##### Dataset excerpts

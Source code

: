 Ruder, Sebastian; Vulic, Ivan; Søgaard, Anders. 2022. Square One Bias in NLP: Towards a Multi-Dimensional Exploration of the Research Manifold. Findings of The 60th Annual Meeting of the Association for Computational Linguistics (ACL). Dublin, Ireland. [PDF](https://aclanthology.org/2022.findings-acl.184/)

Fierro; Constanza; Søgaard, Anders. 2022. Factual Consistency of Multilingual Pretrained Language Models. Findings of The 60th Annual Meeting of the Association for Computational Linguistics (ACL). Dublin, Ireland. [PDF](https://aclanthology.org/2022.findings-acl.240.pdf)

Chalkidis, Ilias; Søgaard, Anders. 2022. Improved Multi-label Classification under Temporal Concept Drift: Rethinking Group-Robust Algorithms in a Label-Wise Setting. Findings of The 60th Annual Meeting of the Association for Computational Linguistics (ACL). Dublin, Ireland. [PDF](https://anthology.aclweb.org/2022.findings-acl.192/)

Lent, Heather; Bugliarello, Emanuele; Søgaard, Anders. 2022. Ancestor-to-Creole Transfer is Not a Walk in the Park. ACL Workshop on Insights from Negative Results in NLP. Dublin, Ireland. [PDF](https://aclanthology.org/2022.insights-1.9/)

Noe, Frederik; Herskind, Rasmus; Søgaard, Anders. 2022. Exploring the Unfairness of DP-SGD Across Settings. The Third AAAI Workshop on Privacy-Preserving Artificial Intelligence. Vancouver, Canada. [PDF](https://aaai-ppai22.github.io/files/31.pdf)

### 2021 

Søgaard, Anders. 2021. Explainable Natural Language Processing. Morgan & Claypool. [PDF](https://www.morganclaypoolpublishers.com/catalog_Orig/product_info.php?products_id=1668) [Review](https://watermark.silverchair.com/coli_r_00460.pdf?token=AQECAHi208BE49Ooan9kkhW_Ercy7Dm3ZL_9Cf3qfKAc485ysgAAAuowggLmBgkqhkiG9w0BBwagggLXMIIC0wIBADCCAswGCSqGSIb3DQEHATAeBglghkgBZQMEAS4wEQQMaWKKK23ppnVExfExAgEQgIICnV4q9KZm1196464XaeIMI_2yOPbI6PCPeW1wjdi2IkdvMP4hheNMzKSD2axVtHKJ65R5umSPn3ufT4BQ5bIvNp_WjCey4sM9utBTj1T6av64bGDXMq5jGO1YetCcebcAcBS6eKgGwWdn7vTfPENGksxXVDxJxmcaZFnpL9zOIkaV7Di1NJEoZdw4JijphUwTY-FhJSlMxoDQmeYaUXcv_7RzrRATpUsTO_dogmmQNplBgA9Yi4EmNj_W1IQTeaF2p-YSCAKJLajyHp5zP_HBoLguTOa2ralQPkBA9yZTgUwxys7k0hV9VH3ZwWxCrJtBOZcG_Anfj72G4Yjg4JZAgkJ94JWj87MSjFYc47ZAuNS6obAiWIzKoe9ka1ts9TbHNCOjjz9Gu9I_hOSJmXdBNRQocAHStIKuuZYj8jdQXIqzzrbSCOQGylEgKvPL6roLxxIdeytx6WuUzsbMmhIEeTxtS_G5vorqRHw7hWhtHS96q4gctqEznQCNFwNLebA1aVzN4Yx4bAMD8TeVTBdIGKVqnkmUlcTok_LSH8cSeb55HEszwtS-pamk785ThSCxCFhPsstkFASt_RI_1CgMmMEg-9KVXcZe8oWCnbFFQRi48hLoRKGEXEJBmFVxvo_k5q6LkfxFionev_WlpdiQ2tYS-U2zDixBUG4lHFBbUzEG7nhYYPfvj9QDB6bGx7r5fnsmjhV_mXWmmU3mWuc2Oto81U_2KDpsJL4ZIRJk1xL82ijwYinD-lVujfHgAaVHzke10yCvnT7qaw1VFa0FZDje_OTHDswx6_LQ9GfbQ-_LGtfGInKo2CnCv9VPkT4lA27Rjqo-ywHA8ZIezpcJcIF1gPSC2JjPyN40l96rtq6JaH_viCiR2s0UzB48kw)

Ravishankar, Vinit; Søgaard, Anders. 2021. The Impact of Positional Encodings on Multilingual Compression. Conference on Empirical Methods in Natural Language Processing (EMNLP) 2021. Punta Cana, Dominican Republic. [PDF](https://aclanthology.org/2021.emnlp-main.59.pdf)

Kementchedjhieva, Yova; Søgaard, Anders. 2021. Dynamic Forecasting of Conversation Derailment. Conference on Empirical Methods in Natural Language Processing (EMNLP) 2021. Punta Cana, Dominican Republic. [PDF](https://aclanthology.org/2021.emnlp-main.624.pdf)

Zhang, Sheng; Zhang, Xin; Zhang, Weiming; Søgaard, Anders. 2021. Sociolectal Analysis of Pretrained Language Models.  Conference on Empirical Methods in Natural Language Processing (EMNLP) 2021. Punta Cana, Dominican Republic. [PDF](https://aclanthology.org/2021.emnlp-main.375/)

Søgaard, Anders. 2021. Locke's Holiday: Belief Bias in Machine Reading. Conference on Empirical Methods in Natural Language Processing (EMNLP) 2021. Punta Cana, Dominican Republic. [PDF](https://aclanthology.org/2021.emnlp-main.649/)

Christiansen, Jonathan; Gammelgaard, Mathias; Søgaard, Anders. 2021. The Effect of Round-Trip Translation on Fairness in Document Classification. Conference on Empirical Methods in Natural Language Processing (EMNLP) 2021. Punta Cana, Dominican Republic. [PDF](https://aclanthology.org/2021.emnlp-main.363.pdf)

##########

» **Problem statement**
The lines from the top of the data above down to the line containing "Sebastian; Vulic, Ivan;" are to be copied exactly; no other line should appear.

» **Your solution**
Source code

: Ruder, Sebastian; Vulic, Ivan; Søgaard, Anders. 2022. Square One Bias in NLP: Towards a Multi-Dimensional Exploration of the Research Manifold. Findings of The 60th Annual Meeting of the Association for Computational Linguistics (ACL). Dublin, Ireland. [PDF](https://aclanthology.org/2022.findings-acl.184/)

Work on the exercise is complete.